**Work to be completed:** Go through the data and report each line that holds the string "does".

Data items

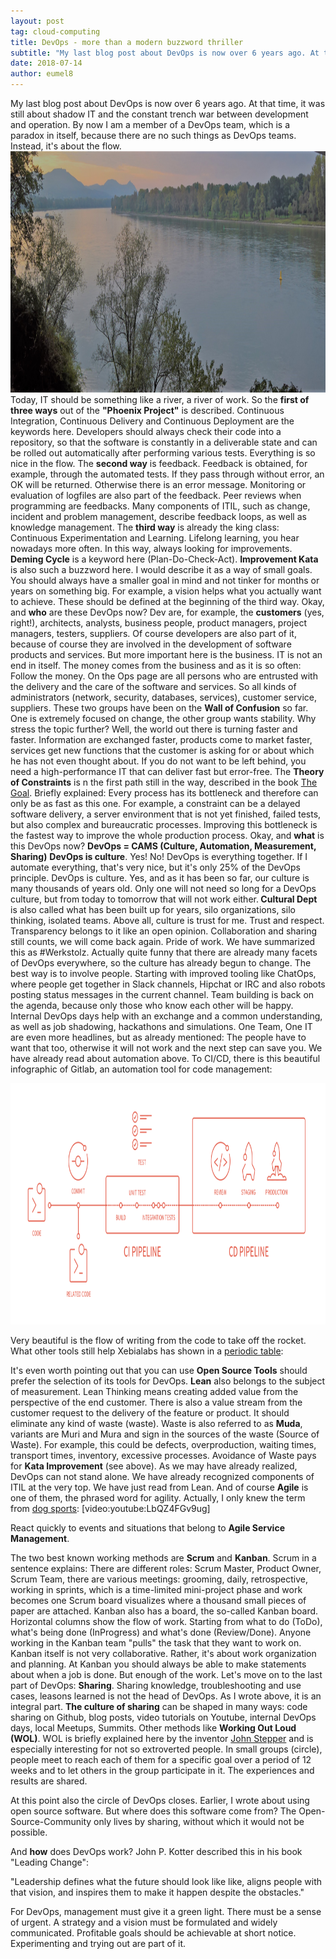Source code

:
 ```yaml
---
layout: post
tag: cloud-computing
title: DevOps - more than a modern buzzword thriller
subtitle: "My last blog post about DevOps is now over 6 years ago. At that time, it was still about shadow IT and the constant trench war between development and operation. By now I am a member of a DevOps team, which is a paradox in itself, because there are no&hellip;"
date: 2018-07-14
author: eumel8
---
```


My last blog post about DevOps is now over 6 years ago. At that time, it was still about shadow IT and the constant trench war between development and operation. By now I am a member of a DevOps team, which is a paradox in itself, because there are no such things as DevOps teams. Instead, it's about the flow.
<br/>
<img src="/images/quick-uploads/p616/flow.jpg" width="585" height="386"/>
Today, IT should be something like a river, a river of work. So the <strong>first of three ways</strong> out of the <strong>"Phoenix Project"</strong> is described. Continuous Integration, Continuous Delivery and Continuous Deployment are the keywords here. Developers should always check their code into a repository, so that the software is constantly in a deliverable state and can be rolled out automatically after performing various tests. Everything is so nice in the flow.
The <strong>second way</strong> is feedback. Feedback is obtained, for example, through the automated tests. If they pass through without error, an OK will be returned. Otherwise there is an error message. Monitoring or evaluation of logfiles are also part of the feedback. Peer reviews when programming are feedbacks. Many components of ITIL, such as change, incident and problem management, describe feedback loops, as well as knowledge management.
The <strong>third way</strong> is already the king class: Continuous Experimentation and Learning. Lifelong learning, you hear nowadays more often. In this way, always looking for improvements. <strong>Deming Cycle</strong> is a keyword here (Plan-Do-Check-Act). <strong>Improvement Kata</strong> is also such a buzzword here. I would describe it as a way of small goals. You should always have a smaller goal in mind and not tinker for months or years on something big. For example, a vision helps what you actually want to achieve. These should be defined at the beginning of the third way.
Okay, and <strong>who</strong> are these DevOps now? Dev are, for example, the <strong>customers</strong> (yes, right!), architects, analysts, business people, product managers, project managers, testers, suppliers. Of course developers are also part of it, because of course they are involved in the development of software products and services. But more important here is the business. IT is not an end in itself. The money comes from the business and as it is so often: Follow the money.
On the Ops page are all persons who are entrusted with the delivery and the care of the software and services. So all kinds of administrators (network, security, databases, services), customer service, suppliers.
These two groups have been on the <strong>Wall of Confusion</strong> so far. One is extremely focused on change, the other group wants stability. Why stress the topic further?
Well, the world out there is turning faster and faster. Information are exchanged faster, products come to market faster, services get new functions that the customer is asking for or about which he has not even thought about. If you do not want to be left behind, you need a high-performance IT that can deliver fast but error-free.
The <strong>Theory of Constraints</strong> is n the first path still in the way, described in the book <a href="https://www.amazon.com/Goal-Process-Ongoing-Improvement/dp/0884271951/">The Goal</a>. Briefly explained: Every process has its bottleneck and therefore can only be as fast as this one. For example, a constraint can be a delayed software delivery, a server environment that is not yet finished, failed tests, but also complex and bureaucratic processes. Improving this bottleneck is the fastest way to improve the whole production process.
Okay, and <strong>what</strong> is this DevOps now? <strong>DevOps = CAMS (Culture, Automation, Measurement, Sharing)</strong>
<strong>DevOps is culture</strong>. Yes! No! DevOps is everything together. If I automate everything, that's very nice, but it's only 25% of the DevOps principle.
DevOps is culture. Yes, and as it has been so far, our culture is many thousands of years old. Only one will not need so long for a DevOps culture, but from today to tomorrow that will not work either.<strong> Cultural Dept </strong> is also called what has been built up for years, silo organizations, silo thinking, isolated teams.
Above all, culture is trust for me. Trust and respect. Transparency belongs to it like an open opinion. Collaboration and sharing still counts, we will come back again. Pride of work. We have summarized this as #Werkstolz. Actually quite funny that there are already many facets of DevOps everywhere, so the culture has already begun to change. The best way is to involve people. Starting with improved tooling like ChatOps, where people get together in Slack channels, Hipchat or IRC and also robots posting status messages in the current channel. 
Team building is back on the agenda, because only those who know each other will be happy. Internal DevOps days help with an exchange and a common understanding, as well as job shadowing, hackathons and simulations. One Team, One IT are even more headlines, but as already mentioned: The people have to want that too, otherwise it will not work and the next step can save you. We have already read about automation above. To CI/CD, there is this beautiful infographic of Gitlab, an automation tool for code management: 

<img src="/images/quick-uploads/p616/cicd_pipeline_infograph.png" width="585" height="386"/>

Very beautiful is the flow of writing from the code to take off the rocket. What other tools still help Xebialabs has shown in a <a href="https: //xebialabs.com/periodic-table-of-devops-tools/">periodic table</a>: 

It's even worth pointing out that you can use <strong>Open Source Tools</strong> should prefer the selection of its tools for DevOps. 
<strong>Lean</strong> also belongs to the subject of measurement. Lean Thinking means creating added value from the perspective of the end customer. There is also a value stream from the customer request to the delivery of the feature or product. It should eliminate any kind of waste (waste). Waste is also referred to as <strong>Muda</strong>, variants are Muri and Mura and sign in the sources of the waste (Source of Waste). For example, this could be defects, overproduction, waiting times, transport times, inventory, excessive processes. Avoidance of Waste pays for <strong>Kata Improvement</strong> (see above). As we may have already realized, DevOps can not stand alone. We have already recognized components of ITIL at the very top. We have just read from Lean. 
And of course <strong>Agile</strong> is one of them, the phrased word for agility. 
Actually, I only knew the term from <a href="https://www.youtube.com/watch?v=LbQZ4FGv9ugTo">dog sports</a>: [video:youtube:LbQZ4FGv9ug] 

React quickly to events and situations that belong to <strong>Agile Service Management</strong>. 

The two best known working methods are <strong>Scrum</strong> and <strong>Kanban</strong>. Scrum in a sentence explains: There are different roles: Scrum Master, Product Owner, Scrum Team, there are various meetings: grooming, daily, retrospective, working in sprints, which is a time-limited mini-project phase and work becomes one Scrum board visualizes where a thousand small pieces of paper are attached. 
Kanban also has a board, the so-called Kanban board. Horizontal columns show the flow of work. Starting from what to do (ToDo), what's being done (InProgress) and what's done (Review/Done). Anyone working in the Kanban team "pulls" the task that they want to work on. Kanban itself is not very collaborative. Rather, it's about work organization and planning. At Kanban you should always be able to make statements about when a job is done. 
But enough of the work. Let's move on to the last part of DevOps: <strong>Sharing</strong>. Sharing knowledge, troubleshooting and use cases, leasons learned is not the head of DevOps. As I wrote above, it is an integral part. <strong>The culture of sharing</strong> can be shaped in many ways: code sharing on Github, blog posts, video tutorials on Youtube, internal DevOps days, local Meetups, Summits. 
Other methods like <strong>Working Out Loud (WOL)</strong>. WOL is briefly explained here by the inventor <a href="https://www.youtube.com/watch?v=7l3azE-eis4">John Stepper</a> and is especially interesting for not so extroverted people. In small groups (circle), people meet to reach each of them for a specific goal over a period of 12 weeks and to let others in the group participate in it. The experiences and results are shared. 

At this point also the circle of DevOps closes. Earlier, I wrote about using open source software. But where does this software come from? The Open-Source-Community only lives by sharing, without which it would not be possible.

And <strong>how</strong> does DevOps work? John P. Kotter described this in his book "Leading Change": 

"Leadership defines what the future should look like like, aligns people with that vision, and inspires them to make it happen despite the obstacles."

For DevOps, management must give it a green light. There must be a sense of urgent. A strategy and a vision must be formulated and widely communicated. Profitable goals should be achievable at short notice. Experimenting and trying out are part of it.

**Solution for this task:**
At this point also the circle of DevOps closes. Earlier, I wrote about using open source software. But where does this software come from? The Open-Source-Community only lives by sharing, without which it would not be possible.
And <strong>how</strong> does DevOps work? John P. Kotter described this in his book "Leading Change": 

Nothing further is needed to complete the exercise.